▶ _Work to be completed_
Report the number of lines in these entries that contain "width". Write only the number.

------------------------------------

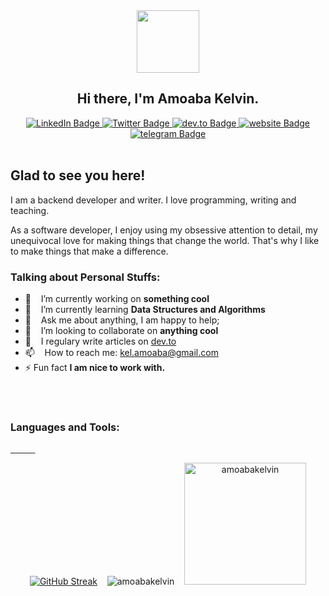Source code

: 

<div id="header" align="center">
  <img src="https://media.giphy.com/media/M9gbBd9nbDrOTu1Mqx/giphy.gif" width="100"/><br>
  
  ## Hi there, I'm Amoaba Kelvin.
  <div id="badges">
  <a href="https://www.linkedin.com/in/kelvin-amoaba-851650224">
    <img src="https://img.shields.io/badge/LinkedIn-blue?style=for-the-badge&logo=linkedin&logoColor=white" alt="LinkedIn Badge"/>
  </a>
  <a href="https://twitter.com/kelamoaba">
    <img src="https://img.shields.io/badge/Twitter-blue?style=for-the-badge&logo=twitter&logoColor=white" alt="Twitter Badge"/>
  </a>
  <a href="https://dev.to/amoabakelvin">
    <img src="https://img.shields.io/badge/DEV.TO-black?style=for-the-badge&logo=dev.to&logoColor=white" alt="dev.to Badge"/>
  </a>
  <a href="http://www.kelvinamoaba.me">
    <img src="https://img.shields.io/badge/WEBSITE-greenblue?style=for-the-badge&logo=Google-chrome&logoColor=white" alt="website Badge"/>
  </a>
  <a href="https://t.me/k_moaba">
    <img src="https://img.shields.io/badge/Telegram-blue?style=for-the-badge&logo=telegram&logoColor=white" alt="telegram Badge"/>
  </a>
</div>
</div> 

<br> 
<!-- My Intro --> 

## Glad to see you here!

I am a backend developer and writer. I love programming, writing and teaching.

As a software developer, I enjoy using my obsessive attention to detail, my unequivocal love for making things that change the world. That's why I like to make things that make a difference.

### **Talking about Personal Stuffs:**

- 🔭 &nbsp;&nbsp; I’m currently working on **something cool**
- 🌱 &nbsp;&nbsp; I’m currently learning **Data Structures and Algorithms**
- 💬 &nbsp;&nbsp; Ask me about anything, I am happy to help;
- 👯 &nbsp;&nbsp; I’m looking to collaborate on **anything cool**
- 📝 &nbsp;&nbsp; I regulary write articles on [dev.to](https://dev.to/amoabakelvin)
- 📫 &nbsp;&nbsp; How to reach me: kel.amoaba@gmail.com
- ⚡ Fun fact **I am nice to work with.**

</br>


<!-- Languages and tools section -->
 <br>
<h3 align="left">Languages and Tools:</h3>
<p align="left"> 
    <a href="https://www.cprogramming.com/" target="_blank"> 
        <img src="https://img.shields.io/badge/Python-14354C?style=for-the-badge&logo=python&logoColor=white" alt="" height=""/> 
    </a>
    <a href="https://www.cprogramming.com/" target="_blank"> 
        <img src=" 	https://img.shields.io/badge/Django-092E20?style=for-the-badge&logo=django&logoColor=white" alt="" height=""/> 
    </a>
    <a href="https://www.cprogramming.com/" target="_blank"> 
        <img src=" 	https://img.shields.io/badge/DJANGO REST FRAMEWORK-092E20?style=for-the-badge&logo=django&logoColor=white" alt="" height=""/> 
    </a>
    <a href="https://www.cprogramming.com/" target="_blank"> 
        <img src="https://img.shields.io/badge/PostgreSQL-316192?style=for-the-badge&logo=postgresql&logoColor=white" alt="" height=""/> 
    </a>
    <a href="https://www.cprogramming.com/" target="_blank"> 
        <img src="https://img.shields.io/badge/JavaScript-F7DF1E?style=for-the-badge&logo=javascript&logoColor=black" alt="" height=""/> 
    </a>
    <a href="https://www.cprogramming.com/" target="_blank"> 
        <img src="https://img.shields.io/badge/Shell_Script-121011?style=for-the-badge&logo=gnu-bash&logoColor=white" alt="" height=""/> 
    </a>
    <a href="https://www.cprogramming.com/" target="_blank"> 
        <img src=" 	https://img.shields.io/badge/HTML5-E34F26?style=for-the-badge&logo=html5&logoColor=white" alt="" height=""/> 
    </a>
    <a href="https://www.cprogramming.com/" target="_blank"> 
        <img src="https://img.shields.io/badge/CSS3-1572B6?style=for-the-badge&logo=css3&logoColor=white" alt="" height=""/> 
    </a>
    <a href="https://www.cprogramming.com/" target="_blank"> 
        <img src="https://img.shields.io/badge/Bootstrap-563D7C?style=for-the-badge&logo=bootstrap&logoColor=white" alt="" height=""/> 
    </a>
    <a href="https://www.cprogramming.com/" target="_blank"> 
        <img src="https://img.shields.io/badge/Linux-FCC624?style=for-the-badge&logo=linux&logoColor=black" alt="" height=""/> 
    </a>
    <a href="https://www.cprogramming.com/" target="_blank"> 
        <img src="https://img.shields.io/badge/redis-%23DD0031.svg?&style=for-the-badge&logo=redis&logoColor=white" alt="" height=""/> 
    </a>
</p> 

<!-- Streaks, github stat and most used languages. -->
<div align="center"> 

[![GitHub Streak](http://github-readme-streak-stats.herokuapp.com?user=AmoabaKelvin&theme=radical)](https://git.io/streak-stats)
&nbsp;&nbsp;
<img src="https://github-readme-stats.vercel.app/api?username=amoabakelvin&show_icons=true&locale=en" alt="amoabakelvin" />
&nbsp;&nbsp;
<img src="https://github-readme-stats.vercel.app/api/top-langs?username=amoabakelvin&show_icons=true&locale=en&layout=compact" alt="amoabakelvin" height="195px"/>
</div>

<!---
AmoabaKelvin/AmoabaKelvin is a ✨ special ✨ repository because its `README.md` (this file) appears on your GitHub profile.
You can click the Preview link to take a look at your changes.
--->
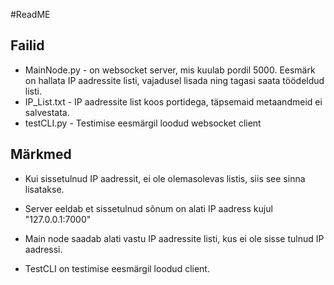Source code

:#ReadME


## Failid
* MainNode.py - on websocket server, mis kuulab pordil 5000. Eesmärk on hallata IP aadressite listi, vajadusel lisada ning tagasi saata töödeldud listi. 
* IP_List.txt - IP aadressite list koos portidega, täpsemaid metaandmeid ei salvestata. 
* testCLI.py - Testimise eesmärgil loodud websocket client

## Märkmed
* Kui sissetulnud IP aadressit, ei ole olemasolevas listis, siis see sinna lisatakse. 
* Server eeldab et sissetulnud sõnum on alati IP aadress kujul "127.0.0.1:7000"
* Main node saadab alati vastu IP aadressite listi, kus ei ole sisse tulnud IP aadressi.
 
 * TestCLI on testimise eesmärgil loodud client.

------------------------------------

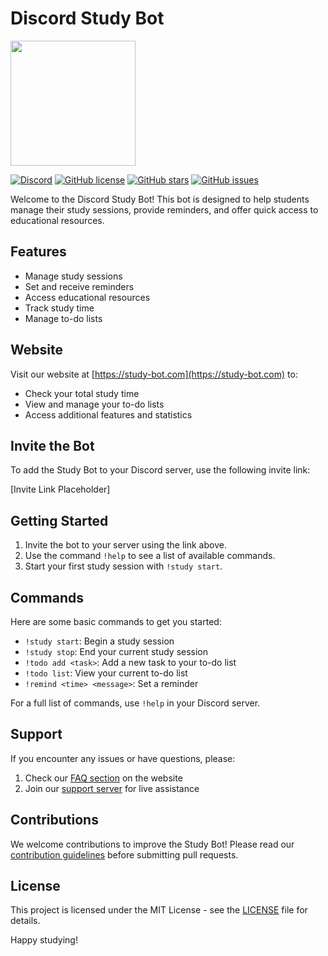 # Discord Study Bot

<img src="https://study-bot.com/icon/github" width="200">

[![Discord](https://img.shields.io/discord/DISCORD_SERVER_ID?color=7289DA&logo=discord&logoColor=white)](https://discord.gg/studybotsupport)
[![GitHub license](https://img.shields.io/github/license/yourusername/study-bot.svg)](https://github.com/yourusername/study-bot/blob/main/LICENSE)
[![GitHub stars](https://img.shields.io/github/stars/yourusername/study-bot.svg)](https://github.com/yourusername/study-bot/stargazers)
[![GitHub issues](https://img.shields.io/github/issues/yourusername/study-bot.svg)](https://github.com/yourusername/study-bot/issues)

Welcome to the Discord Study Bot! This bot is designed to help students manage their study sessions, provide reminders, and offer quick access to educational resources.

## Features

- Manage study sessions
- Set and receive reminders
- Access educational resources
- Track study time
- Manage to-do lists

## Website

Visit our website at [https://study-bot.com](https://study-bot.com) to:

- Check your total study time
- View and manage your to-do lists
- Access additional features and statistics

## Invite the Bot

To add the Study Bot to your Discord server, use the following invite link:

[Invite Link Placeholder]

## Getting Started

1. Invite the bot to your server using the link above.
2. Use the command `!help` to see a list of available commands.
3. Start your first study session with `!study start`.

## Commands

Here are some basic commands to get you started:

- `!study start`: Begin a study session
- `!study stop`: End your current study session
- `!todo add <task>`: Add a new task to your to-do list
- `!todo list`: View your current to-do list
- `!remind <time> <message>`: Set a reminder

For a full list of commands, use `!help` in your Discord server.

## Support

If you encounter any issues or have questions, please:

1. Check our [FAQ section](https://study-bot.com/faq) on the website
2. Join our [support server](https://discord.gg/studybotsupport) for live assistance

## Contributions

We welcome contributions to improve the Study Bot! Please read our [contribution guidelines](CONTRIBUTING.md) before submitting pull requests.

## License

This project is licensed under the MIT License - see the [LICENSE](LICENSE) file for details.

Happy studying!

------------------------------------

▶ _Your response_
2